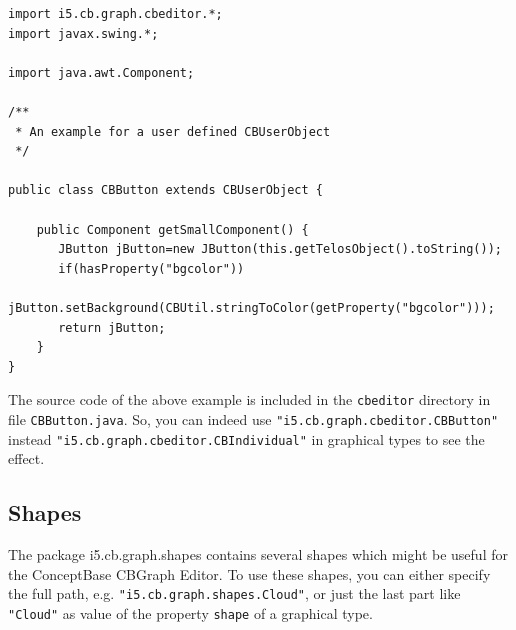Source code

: {\small
\begin{verbatim}
import i5.cb.graph.cbeditor.*;
import javax.swing.*;

import java.awt.Component;

/**
 * An example for a user defined CBUserObject
 */

public class CBButton extends CBUserObject {

    public Component getSmallComponent() {
       JButton jButton=new JButton(this.getTelosObject().toString());
       if(hasProperty("bgcolor"))
          jButton.setBackground(CBUtil.stringToColor(getProperty("bgcolor")));
       return jButton;
    }
}
\end{verbatim}
}

The source code of the above example is included in the {\tt cbeditor} directory in file
{\tt CBButton.java}. So, you can indeed use  {\tt "i5.cb.graph.cbeditor.CBButton"}
instead
{\tt "i5.\-cb.\-graph.\-cbedi\-tor.\-CBIndividual"}
in graphical types to see the effect.



\subsection{Shapes}
\label{sec:shapes}

The package i5.cb.graph.shapes contains several shapes which might
be useful for the ConceptBase CBGraph Editor. To use these shapes, you
can either specify the full path, e.g. {\tt "i5.cb.graph.shapes.Cloud"},
or just the last part like {\tt "Cloud"} as value
of the property {\tt shape} of a graphical type.
\vspace{0.2cm}


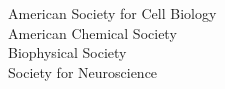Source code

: \begin{center}
American Society for Cell Biology \\
American Chemical Society \\
Biophysical Society \\
Society for Neuroscience \\

\end{center}
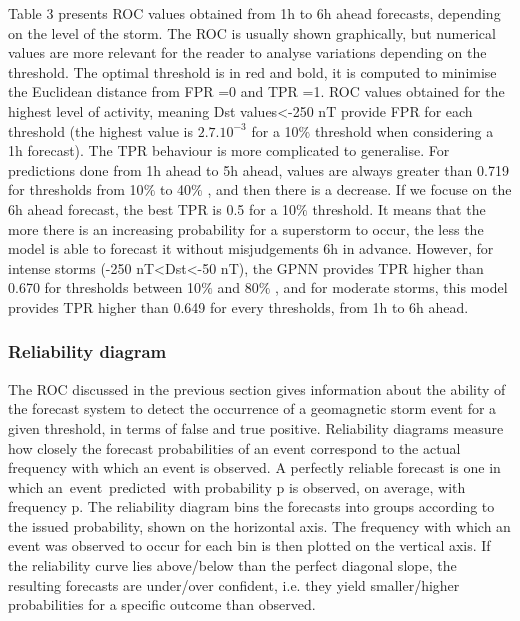 Table 3 presents ROC values obtained from 1h to 6h ahead forecasts, depending on the level of the storm. 
The ROC is usually shown graphically, but numerical values are more relevant for the reader to analyse 
variations depending on the threshold. The optimal threshold is in red and bold, it is computed to 
minimise the Euclidean distance from FPR =0 and TPR =1. ROC values obtained for the highest level of activity, 
meaning Dst values<-250 nT provide FPR for each threshold 
(the highest value is $2.7.10^{-3}$ for a 10$\%$  threshold when considering a 1h forecast). 
The TPR behaviour is more complicated to generalise. For predictions done from 1h ahead to 5h ahead, 
values are always greater than 0.719 for thresholds from 10$\%$  to 40$\%$ , and then there is a decrease. 
If we focuse on the 6h ahead forecast, the best TPR is 0.5 for a 10$\%$  threshold. It means that the more 
there is an increasing probability for a superstorm to occur, the less the model is able to forecast it 
without misjudgements 6h in advance. However, for intense storms (-250 nT<Dst<-50 nT), the GPNN provides 
TPR higher than 0.670 for thresholds between 10$\%$  and 80$\%$ , and for moderate storms, this model provides 
TPR higher than 0.649 for every thresholds, from 1h to 6h ahead. 


\subsubsection{Reliability diagram}


The ROC discussed in the previous section gives information about the ability of the forecast system to 
detect the occurrence of a geomagnetic storm event for a given threshold, in terms of false and true positive. 
Reliability diagrams measure how closely the forecast probabilities of an event correspond to the actual 
frequency with which an event is observed. A perfectly reliable forecast is one in which an\ event\ predicted\ 
with probability p is observed, on average, with frequency p. The reliability diagram bins the forecasts into 
groups according to the issued probability, shown on the horizontal axis. The frequency with which an event was 
observed to occur for each bin is then plotted on the vertical axis.  If the reliability curve lies above/below 
than the perfect diagonal slope, the resulting forecasts  are under/over confident, i.e. they yield  
smaller/higher probabilities for a specific outcome than observed. 


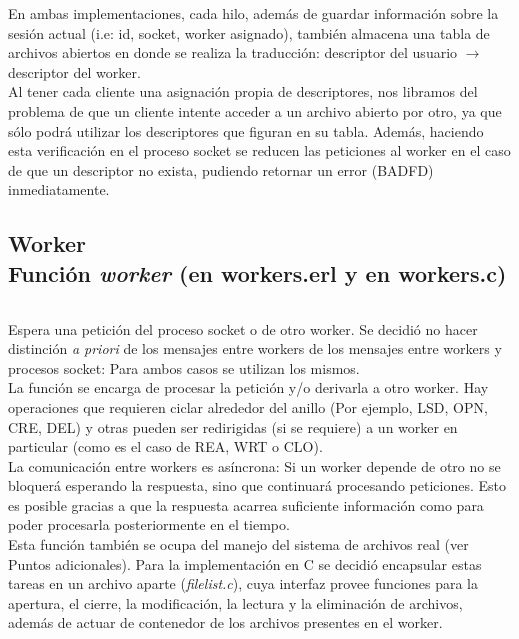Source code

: \documentclass[a4paper, 11pt]{article}
\begin{document}
En ambas implementaciones, cada hilo, además de guardar información sobre la sesión actual (i.e: id, socket, worker asignado), también almacena una tabla de archivos abiertos en donde se realiza la traducción: descriptor del usuario $\rightarrow $ descriptor del worker. \\

Al tener cada cliente una asignación propia de descriptores, nos libramos del problema de que un cliente intente acceder a un archivo abierto por otro, ya que sólo podrá utilizar los descriptores que figuran en su tabla. Además, haciendo esta verificación en el proceso socket se reducen las peticiones al worker en el caso de que un descriptor no exista, pudiendo retornar un error (BADFD) inmediatamente.

\subsection*{Worker\\ {\small Función \textit{worker} (en workers.erl y en workers.c)}}

$  $

Espera una petición del proceso socket o de otro worker. Se decidió no hacer distinción \textit{a priori} de los mensajes entre workers de los mensajes entre workers y procesos socket: Para ambos casos se utilizan los mismos. \\

La función se encarga de procesar la petición y/o derivarla a otro worker. Hay operaciones que requieren ciclar alrededor del anillo (Por ejemplo, LSD, OPN, CRE, DEL) y otras pueden ser redirigidas (si se requiere) a un worker en particular (como es el caso de REA, WRT o CLO). \\

La comunicación entre workers es asíncrona: Si un worker depende de otro no se bloquerá esperando la respuesta, sino que continuará procesando peticiones. Esto es posible gracias a que la respuesta acarrea suficiente información como para poder procesarla posteriormente en el tiempo. \\

Esta función también se ocupa del manejo del sistema de archivos real (ver Puntos adicionales). Para la implementación en C se decidió encapsular estas tareas en un archivo aparte (\textit{filelist.c}), cuya interfaz provee funciones para la apertura, el cierre, la modificación, la lectura y la eliminación de archivos, además de actuar de contenedor de los archivos presentes en el worker. \\
\end{document}
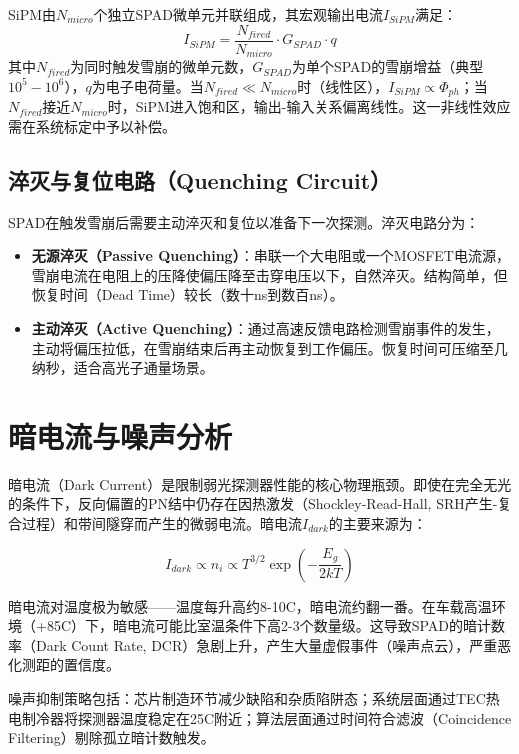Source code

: \documentclass[12pt,a4paper,openany,UTF8]{ctexbook}
\begin{document}
SiPM由$N_{micro}$个独立SPAD微单元并联组成，其宏观输出电流$I_{SiPM}$满足：
\begin{equation}\label{eq:sipm_current}
I_{SiPM} = \frac{N_{fired}}{N_{micro}} \cdot G_{SPAD} \cdot q
\end{equation}
其中$N_{fired}$为同时触发雪崩的微单元数，$G_{SPAD}$为单个SPAD的雪崩增益（典型$10^5-10^6$），$q$为电子电荷量。当$N_{fired} \ll N_{micro}$时（线性区），$I_{SiPM} \propto \Phi_{ph}$；当$N_{fired}$接近$N_{micro}$时，SiPM进入饱和区，输出-输入关系偏离线性。这一非线性效应需在系统标定中予以补偿。

\subsection{淬灭与复位电路（Quenching Circuit）}

SPAD在触发雪崩后需要主动淬灭和复位以准备下一次探测。淬灭电路分为：
\begin{itemize}
    \item \textbf{无源淬灭（Passive Quenching）}：串联一个大电阻或一个MOSFET电流源，雪崩电流在电阻上的压降使偏压降至击穿电压以下，自然淬灭。结构简单，但恢复时间（Dead Time）较长（数十ns到数百ns）。
    \item \textbf{主动淬灭（Active Quenching）}：通过高速反馈电路检测雪崩事件的发生，主动将偏压拉低，在雪崩结束后再主动恢复到工作偏压。恢复时间可压缩至几纳秒，适合高光子通量场景。
\end{itemize}

\section{暗电流与噪声分析}

暗电流（Dark Current）是限制弱光探测器性能的核心物理瓶颈。即使在完全无光的条件下，反向偏置的PN结中仍存在因热激发（Shockley-Read-Hall, SRH产生-复合过程）和带间隧穿而产生的微弱电流。暗电流$I_{dark}$的主要来源为：

\begin{equation}\label{eq:dark_current}
I_{dark} \propto n_i \propto T^{3/2} \exp\left(-\frac{E_g}{2kT}\right)
\end{equation}

暗电流对温度极为敏感——温度每升高约8-10\textdegree C，暗电流约翻一番。在车载高温环境（+85\textdegree C）下，暗电流可能比室温条件下高2-3个数量级。这导致SPAD的暗计数率（Dark Count Rate, DCR）急剧上升，产生大量虚假事件（噪声点云），严重恶化测距的置信度。

噪声抑制策略包括：芯片制造环节减少缺陷和杂质陷阱态；系统层面通过TEC热电制冷器将探测器温度稳定在25\textdegree C附近；算法层面通过时间符合滤波（Coincidence Filtering）剔除孤立暗计数触发。
\end{document}
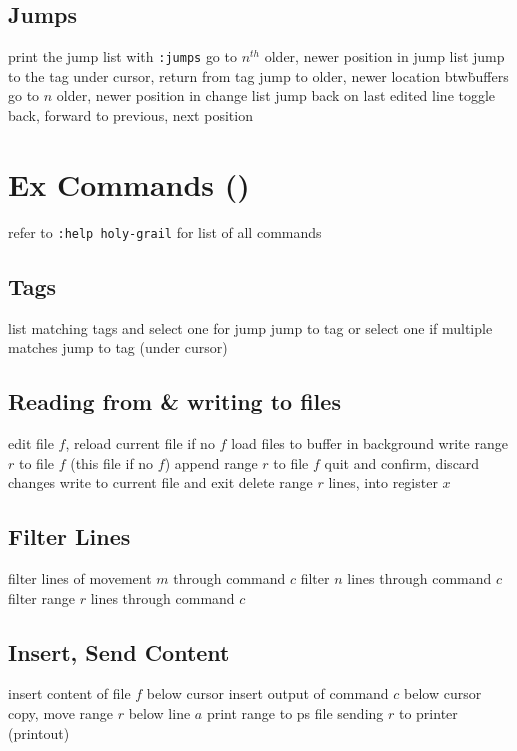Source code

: \subsection{Jumps}	{print the jump list with {\tt :jumps}}
	{go to $n^{th}$ older, newer position in jump list}
\cmdS{\ctrl ] \ctrl T }	{jump to the tag under cursor, return from tag}
	{jump to older, newer location btw\. buffers}
	{go to $n$ older, newer position in change list}
	{jump back on last edited line}
	{toggle back, forward to previous, next position}

\section{Ex Commands (\enter)}	{refer to {\tt :help holy-grail} for list of all commands}
\subsection{Tags}	{}
	{list matching tags and select one for jump}
	{jump to tag or select one if multiple matches}
\cmdS{:ta\grey{g} \ctrl[ }	{jump to tag (under cursor)}

\subsection{Reading from \& writing to files}	{}
	{edit file $f$, reload current file if no $f$}
	{load files to buffer in background}
	{write range $r$ to file $f$ (this file if no $f$)}
	{append range $r$ to file $f$}
	{quit and confirm, discard changes}
	{write to current file and exit}
	{delete range $r$ lines, into register $x$}

\subsection{Filter Lines}{}
	{filter lines of movement $m$ through command $c$}
	{filter $n$ lines through command $c$}
	{filter range $r$ lines through command $c$}

\subsection{Insert, Send Content}	{}
	{insert content of file $f$ below cursor}
	{insert output of command $c$ below cursor}
	{copy, move range $r$ below line $a$}
	{print range to ps file}
	{sending $r$ to printer (printout)}

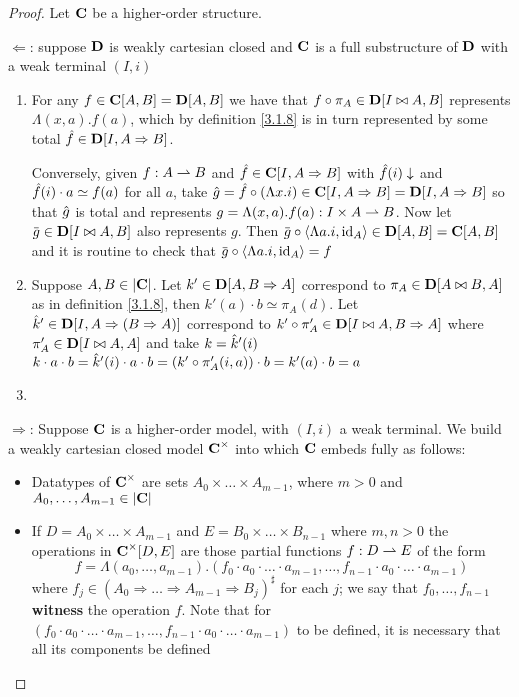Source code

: \documentclass[11pt]{article}
\begin{document}
\begin{proof}
Let \(\operatorname{\textbf{C}}\) be a higher-order structure.

\(\Leftarrow\): suppose \(\operatorname{\textbf{D}}\) is weakly cartesian closed and \(\operatorname{\textbf{C}}\) is a
full substructure of \(\operatorname{\textbf{D}}\) with a weak terminal \((I,i)\)
\begin{enumerate}
\item For any \(f\in\operatorname{\textbf{C}}[A,B]=\operatorname{\textbf{D}}[A,B]\) we have that \(f\circ\pi_A\in\operatorname{\textbf{D}}[I\bowtie A,B]\) represents \(\Lambda(x,a).f(a)\),
which by definition \ref{3.1.8} is in turn represented by some total \(\hat{f}\in\operatorname{\textbf{D}}[I,A\Rightarrow B]\).

Conversely, given \(f:A\rightharpoonup B\) and \(\hat{f}\in\operatorname{\textbf{C}}[I,A\Rightarrow B]\) with \(\hat{f}(i)\downarrow\)
and \(\hat{f}(i)\cdot a\simeq f(a)\) for all \(a\), take \(\hat{g}=\hat{f}\circ(\Lambda x.i)\in\operatorname{\textbf{C}}[I,A\Rightarrow B]=\operatorname{\textbf{D}}[I,A\Rightarrow B]\) so
that \(\hat{g}\) is total and represents \(g=\Lambda(x,a).f(a):I\times A\rightharpoonup B\). Now
let \(\barg\in\bD[I\bowtie A,B]\) also represents \(g\). Then \(\barg\circ\la\Lambda a.i,\id_A\ra\in\bD[A,B]=\bC[A,B]\) and
it is routine to check that \(\barg\circ\la\Lambda a.i,\id_A\ra=f\)

\item Suppose \(A,B\in\abs{\bC}\). Let \(k'\in\operatorname{\textbf{D}}[A,B\Rightarrow A]\) correspond to \(\pi_A\in\operatorname{\textbf{D}}[A\bowtie B,A]\) as in
definition \ref{3.1.8}, then \(k'(a)\cdot b\simeq\pi_A(d)\). Let \(\hat{k}'\in\operatorname{\textbf{D}}[I,A\Rightarrow(B\Rightarrow A)]\) correspond
to \(k'\circ\pi_A'\in\operatorname{\textbf{D}}[I\bowtie A,B\Rightarrow A]\) where \(\pi_A'\in\operatorname{\textbf{D}}[I\bowtie A,A]\) and take \(k=\hat{k}'(i)\)
\(k\cdot a\cdot b=\hat{k}'(i)\cdot a\cdot b=(k'\circ\pi_A'(i,a))\cdot b=k'(a)\cdot b=a\)

\item 
\end{enumerate}

\(\Rightarrow\): Suppose \(\operatorname{\textbf{C}}\) is a higher-order model, with \((I,i)\) a weak terminal. We build a weakly
cartesian closed model \(\operatorname{\textbf{C}}^\times\) into which \(\operatorname{\textbf{C}}\) embeds fully as follows:
\begin{itemize}
\item Datatypes of \(\operatorname{\textbf{C}}^\times\) are sets \(A_0\times\dots\times A_{m-1}\), where \(m>0\) and \(A_0,\dots,A_{m-1}\in\abs{\bC}\)
\item If \(D=A_0\times\dots\times A_{m-1}\) and \(E=B_0\times\dots\times B_{n-1}\) where \(m,n>0\) the operations
in \(\operatorname{\textbf{C}}^\times[D,E]\) are those partial functions \(f:D\rightharpoonup E\) of the form
\begin{equation*}
f=\Lambda(a_0,\dots,a_{m-1}).(f_0\cdot a_0\cdot\dots\cdot a_{m-1},\dots,f_{n-1}\cdot a_0\cdot\dots\cdot a_{m-1})
\end{equation*}
where \(f_j\in(A_0\Rightarrow\dots\Rightarrow A_{m-1}\Rightarrow B_j)^\sharp\) for each \(j\); we say that \(f_0,\dots,f_{n-1}\) \textbf{witness}
the operation \(f\). Note that for \((f_0\cdot a_0\cdot\dots\cdot a_{m-1},\dots,f_{n-1}\cdot a_0\cdot\dots\cdot a_{m-1})\) to be
defined, it is necessary that all its components be defined
\end{itemize}



\end{proof}
\end{document}
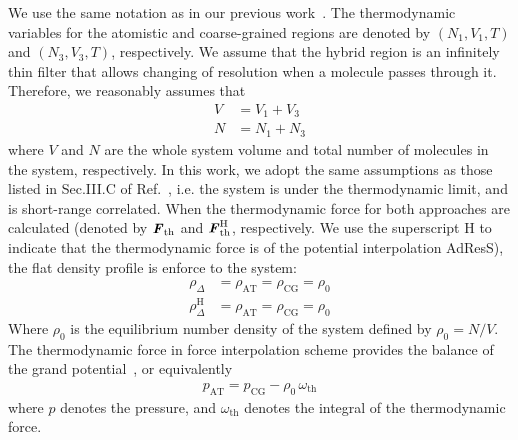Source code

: \documentclass[a4paper,preprint,unsortedaddress]{revtex4-1}
\newcommand{\vect}[1]{\textbf{\textit{#1}}}
\newcommand{\AT}{{\textrm{{AT}}}}
\newcommand{\CG}{{\textrm{CG}}}
\newcommand{\HY}{{\Delta}}
\newcommand{\thf}{{\textrm{th}}}
\newcommand{\hadress}{{\textrm{H}}}
\begin{document}
We use the same notation as in our previous work~\cite{prx}.
The thermodynamic variables for the atomistic and coarse-grained regions
are denoted by $(N_1, V_1, T)$ and $(N_3, V_3, T)$, respectively.
We assume that the hybrid region is an infinitely thin filter that allows
changing of resolution when a molecule passes through it. Therefore, we
reasonably assumes that
\begin{align}
  V &= V_1 + V_3\\
  N &= N_1 + N_3
\end{align}
where $V$ and $N$ are the whole system volume and total number of
molecules in the system, respectively. In this work, we adopt the same
assumptions as those listed in Sec.III.C of Ref.~\cite{prx},
i.e. the system is under the thermodynamic limit, and is short-range
correlated. When the thermodynamic force for both approaches are calculated
(denoted by $\vect F_\thf$ and $\vect F^\hadress_\thf$, respectively.
We use the superscript H to indicate that the thermodynamic force is of the
potential interpolation AdResS),
the flat density profile is enforce to the system:
\begin{align}
  \rho_\HY &= \rho_\AT = \rho_\CG = \rho_0\\
  \rho_\HY^\hadress &= \rho_\AT = \rho_\CG = \rho_0
\end{align}
Where $\rho_0$ is the equilibrium number density of the system defined by $\rho_0 = N/V$.
The thermodynamic force in force interpolation scheme provides the
balance of the grand potential~\cite{prl12}, or equivalently
\begin{align}\label{eqn:peq}
  p_\AT = p_\CG - \rho_0 \,\omega_\thf 
\end{align}
where $p$ denotes the pressure, and $ \omega_\thf$ denotes the
integral of the thermodynamic force. \\
\end{document}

::::

== YOUR INSTRUCTIONS ==
Nothing but the lines from the beginning of the material through the line with "public Component getSmallComponent()" should appear, printed exactly, with no pictures among them.

== RESULT OF THE TASK ==
Source code

: {\small
\begin{verbatim}
import i5.cb.graph.cbeditor.*;
import javax.swing.*;

import java.awt.Component;

/**
 * An example for a user defined CBUserObject
 */

public class CBButton extends CBUserObject {

    public Component getSmallComponent() {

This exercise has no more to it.